Para além das críticas, também tem recebido mensagens de ódio. "99% das pessoas compreendem o que estamos a tentar fazer mas é verdade que há 1% daquilo a que chamo os amargurados com a vida que não conseguem perceber o momento que estamos a viver e que só veem coisas negativas porque eu, supostamente, não pago os meus impostos em França", defende-se. "Eu pago os meus impostos em França", assegurou Florent Pagny à rádio France Info.

"Todas as atuações e prestações [laborais] em território francês estão sujeitas a impostos franceses e a taxas que têm de ser pagas em França. Eu, para meu azar, sou um artista franco-francês, não exporto muito o meu trabalho. Não vou muito mais longe do que a Bélgica ou a Suíça. Por isso, 80% do que ganho é em França, logo pago os meus impostos em França desde sempre. Estas acusações magoam-me porque são injustas e infundadas", garante o artista.
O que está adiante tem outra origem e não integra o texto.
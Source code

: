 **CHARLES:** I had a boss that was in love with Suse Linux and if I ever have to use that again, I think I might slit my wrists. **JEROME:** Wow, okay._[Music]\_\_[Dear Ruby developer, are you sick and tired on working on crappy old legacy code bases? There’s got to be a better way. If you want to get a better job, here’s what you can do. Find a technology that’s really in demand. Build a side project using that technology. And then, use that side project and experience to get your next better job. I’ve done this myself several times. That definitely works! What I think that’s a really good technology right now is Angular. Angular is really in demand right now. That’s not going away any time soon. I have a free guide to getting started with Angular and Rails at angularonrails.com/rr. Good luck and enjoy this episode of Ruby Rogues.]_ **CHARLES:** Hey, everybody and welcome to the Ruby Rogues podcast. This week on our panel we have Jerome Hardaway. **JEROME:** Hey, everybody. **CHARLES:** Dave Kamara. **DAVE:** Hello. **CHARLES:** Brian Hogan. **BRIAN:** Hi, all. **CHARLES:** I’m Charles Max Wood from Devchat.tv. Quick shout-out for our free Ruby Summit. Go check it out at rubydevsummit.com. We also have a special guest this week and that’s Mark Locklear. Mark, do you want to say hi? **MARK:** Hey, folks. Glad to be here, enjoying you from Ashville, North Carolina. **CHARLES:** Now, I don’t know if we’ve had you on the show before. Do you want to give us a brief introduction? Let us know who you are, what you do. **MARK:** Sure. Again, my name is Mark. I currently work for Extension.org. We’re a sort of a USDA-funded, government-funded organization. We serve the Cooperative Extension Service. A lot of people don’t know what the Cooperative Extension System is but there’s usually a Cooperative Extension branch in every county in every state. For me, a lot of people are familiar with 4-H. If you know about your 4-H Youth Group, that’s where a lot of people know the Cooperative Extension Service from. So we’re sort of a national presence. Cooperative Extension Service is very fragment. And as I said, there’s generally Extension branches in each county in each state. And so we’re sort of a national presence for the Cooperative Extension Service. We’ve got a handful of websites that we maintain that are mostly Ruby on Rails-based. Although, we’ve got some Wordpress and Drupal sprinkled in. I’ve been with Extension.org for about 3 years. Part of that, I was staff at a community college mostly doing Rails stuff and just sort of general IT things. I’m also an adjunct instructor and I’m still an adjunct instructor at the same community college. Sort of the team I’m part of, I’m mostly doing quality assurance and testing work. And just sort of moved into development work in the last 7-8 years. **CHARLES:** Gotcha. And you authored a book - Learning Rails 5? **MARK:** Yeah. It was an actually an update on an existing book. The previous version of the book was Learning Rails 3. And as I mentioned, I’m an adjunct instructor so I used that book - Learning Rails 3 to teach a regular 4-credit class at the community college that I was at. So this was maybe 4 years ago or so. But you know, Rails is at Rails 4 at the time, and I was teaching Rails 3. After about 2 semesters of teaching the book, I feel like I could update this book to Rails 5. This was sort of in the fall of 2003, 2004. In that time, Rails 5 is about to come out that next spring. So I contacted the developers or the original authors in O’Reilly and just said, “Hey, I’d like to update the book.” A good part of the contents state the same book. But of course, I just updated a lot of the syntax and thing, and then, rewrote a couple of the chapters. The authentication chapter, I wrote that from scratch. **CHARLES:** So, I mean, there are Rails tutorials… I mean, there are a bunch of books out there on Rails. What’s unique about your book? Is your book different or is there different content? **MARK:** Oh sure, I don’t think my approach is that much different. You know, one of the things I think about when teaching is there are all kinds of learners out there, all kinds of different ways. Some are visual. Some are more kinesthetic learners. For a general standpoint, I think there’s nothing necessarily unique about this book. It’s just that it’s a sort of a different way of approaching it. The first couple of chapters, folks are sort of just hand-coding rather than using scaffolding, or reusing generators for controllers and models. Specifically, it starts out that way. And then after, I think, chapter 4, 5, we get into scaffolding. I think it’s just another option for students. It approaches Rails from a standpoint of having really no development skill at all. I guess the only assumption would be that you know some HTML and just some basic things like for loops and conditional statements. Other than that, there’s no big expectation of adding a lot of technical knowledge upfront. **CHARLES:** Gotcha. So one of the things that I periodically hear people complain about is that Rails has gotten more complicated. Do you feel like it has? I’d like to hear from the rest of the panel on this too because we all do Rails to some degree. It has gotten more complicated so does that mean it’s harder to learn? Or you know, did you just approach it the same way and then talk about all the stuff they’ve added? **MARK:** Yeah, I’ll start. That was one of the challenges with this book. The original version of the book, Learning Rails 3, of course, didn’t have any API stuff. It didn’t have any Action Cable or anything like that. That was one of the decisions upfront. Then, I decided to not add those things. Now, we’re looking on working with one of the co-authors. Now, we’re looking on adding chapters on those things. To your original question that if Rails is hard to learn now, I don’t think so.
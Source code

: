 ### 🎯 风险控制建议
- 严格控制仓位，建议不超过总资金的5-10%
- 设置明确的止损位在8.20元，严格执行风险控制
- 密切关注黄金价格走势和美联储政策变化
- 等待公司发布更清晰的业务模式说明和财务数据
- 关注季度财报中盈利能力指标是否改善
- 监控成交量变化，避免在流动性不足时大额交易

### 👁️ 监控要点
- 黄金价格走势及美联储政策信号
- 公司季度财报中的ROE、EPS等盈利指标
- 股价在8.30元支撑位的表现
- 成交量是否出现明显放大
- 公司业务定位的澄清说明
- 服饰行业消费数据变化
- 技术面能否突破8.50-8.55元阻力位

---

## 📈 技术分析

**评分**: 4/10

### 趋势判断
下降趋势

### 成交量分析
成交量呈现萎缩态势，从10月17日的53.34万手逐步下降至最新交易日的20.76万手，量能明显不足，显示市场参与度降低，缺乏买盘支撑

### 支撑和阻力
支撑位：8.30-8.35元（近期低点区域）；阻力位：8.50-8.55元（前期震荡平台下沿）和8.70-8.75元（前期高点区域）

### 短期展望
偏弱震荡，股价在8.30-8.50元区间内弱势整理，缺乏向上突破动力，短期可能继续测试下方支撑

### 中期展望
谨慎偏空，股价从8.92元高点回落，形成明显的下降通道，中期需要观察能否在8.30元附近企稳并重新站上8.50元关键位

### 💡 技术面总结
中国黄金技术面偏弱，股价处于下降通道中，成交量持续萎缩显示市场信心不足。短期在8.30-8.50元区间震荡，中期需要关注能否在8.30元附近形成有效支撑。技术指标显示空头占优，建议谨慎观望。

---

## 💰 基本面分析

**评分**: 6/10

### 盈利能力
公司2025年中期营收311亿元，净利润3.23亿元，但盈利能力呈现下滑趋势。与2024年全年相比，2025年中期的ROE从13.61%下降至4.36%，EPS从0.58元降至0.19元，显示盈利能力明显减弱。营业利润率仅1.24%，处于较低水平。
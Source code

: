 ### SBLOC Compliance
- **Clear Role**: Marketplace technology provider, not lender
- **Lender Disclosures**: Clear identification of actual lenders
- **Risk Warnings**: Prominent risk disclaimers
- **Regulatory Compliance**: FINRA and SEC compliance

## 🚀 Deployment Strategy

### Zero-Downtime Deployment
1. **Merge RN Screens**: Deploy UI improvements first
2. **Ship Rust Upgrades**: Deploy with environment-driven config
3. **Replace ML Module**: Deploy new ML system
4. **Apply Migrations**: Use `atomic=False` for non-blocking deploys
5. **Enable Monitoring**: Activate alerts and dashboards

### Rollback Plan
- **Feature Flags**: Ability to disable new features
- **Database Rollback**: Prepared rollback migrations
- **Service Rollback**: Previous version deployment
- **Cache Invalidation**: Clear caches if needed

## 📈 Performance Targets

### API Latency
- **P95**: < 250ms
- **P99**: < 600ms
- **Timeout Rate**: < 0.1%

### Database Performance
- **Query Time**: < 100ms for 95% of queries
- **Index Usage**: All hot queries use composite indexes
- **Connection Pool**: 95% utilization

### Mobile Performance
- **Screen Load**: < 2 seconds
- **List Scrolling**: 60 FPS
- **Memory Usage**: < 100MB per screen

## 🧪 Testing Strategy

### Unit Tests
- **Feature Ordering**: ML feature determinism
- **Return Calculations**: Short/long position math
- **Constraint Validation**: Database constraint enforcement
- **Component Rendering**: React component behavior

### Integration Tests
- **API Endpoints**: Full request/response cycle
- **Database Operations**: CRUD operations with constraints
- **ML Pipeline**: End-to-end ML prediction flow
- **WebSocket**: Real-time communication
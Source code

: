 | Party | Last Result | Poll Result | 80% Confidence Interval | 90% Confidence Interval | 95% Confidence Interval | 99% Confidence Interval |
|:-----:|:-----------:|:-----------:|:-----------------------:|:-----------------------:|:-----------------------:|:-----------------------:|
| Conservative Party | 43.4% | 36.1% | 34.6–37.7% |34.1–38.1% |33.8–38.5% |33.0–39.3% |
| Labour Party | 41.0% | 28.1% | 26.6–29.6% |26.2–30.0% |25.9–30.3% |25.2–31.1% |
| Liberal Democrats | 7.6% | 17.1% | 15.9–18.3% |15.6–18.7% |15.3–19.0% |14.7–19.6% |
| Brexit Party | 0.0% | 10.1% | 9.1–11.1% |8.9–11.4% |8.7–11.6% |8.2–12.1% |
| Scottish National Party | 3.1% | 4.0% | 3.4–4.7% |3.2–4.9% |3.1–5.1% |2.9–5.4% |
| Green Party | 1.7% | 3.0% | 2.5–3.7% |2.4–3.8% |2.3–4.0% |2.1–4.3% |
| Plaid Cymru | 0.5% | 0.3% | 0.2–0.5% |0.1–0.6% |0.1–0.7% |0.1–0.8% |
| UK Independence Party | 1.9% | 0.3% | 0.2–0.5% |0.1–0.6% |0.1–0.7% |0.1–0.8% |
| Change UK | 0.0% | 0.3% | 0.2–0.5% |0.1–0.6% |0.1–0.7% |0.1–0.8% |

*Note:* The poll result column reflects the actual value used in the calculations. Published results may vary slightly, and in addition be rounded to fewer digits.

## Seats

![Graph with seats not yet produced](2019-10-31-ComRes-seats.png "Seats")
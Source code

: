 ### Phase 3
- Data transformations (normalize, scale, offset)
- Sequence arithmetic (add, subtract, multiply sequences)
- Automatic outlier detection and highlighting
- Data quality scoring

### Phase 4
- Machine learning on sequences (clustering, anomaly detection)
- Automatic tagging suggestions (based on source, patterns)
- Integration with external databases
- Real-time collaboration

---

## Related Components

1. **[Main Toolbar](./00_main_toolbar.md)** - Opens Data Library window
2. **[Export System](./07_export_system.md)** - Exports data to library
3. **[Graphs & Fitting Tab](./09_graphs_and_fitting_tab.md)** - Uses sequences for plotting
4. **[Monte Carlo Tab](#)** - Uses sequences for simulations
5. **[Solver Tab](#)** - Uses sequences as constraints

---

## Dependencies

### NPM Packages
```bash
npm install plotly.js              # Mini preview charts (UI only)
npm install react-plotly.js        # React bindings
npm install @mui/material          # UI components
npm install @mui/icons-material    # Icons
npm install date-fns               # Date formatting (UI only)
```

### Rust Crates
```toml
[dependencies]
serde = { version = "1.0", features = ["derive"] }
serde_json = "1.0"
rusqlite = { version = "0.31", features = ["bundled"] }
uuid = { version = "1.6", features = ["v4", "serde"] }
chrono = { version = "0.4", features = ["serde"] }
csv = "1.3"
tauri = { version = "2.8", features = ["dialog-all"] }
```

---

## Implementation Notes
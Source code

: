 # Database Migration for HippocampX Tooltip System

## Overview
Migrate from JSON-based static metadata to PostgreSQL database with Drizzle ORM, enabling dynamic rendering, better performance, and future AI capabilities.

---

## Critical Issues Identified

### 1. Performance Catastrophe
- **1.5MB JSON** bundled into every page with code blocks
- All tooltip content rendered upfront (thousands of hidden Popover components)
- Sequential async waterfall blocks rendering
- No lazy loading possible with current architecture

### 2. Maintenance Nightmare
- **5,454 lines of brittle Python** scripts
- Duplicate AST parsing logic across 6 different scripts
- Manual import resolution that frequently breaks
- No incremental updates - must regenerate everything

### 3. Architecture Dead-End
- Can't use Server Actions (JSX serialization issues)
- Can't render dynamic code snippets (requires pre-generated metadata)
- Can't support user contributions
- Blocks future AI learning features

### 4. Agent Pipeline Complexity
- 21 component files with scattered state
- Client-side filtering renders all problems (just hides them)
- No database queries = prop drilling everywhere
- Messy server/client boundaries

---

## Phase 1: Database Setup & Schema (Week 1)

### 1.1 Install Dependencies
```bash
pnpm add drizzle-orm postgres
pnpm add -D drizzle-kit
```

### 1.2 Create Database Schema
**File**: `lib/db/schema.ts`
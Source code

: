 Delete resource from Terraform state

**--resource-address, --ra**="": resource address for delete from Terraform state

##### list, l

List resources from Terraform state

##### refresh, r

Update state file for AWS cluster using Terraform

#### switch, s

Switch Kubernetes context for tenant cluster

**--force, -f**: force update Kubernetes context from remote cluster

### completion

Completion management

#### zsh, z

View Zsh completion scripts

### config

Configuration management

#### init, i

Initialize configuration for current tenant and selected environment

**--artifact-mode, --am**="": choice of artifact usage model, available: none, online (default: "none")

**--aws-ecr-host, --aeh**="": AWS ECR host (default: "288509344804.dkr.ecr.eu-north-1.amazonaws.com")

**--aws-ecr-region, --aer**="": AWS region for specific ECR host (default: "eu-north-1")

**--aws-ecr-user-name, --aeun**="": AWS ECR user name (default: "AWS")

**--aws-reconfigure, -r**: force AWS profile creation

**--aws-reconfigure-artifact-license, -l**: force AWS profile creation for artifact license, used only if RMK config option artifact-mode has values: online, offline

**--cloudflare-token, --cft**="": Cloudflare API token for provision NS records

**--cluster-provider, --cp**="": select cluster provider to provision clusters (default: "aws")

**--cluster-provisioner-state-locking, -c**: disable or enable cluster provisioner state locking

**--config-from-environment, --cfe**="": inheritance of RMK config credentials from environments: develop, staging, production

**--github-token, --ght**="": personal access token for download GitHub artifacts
"Sinto-me constantemente obrigado a dar esta explicação, este curso de fiscalidade", queixa-se Florent Pagny, que voltou a justificar a mudança para Portugal. "Um dia, o estado francês entrou em minha casa, arrombou a porta, pegou nos meus móveis e vendeu-os. Depois, levou-me a tribunal [com a acusação de fuga ao fisco]. Perdeu os dois processos, o que significa que eu estava inocente! Nessa altura, pensei que não estava para lutar contra injustiças", diz.

"Decidi largar a minha casa e fui-me embora", desabafa Florent Pagny. O artista aponta o dedo aos que agora o acusam. "Fazem-no por ignorância. As pessoas não sabem. Em casa dos meus pais, quando era pequeno, diziam-me que, quando não sabemos do que estamos a falar, ficamos calados", afirma o cantor. Nas redes sociais, são, no entanto, raras as referências do compositor à vida em Portugal, apesar de haver um elogio público aos Açores. "São intensos", escreveu.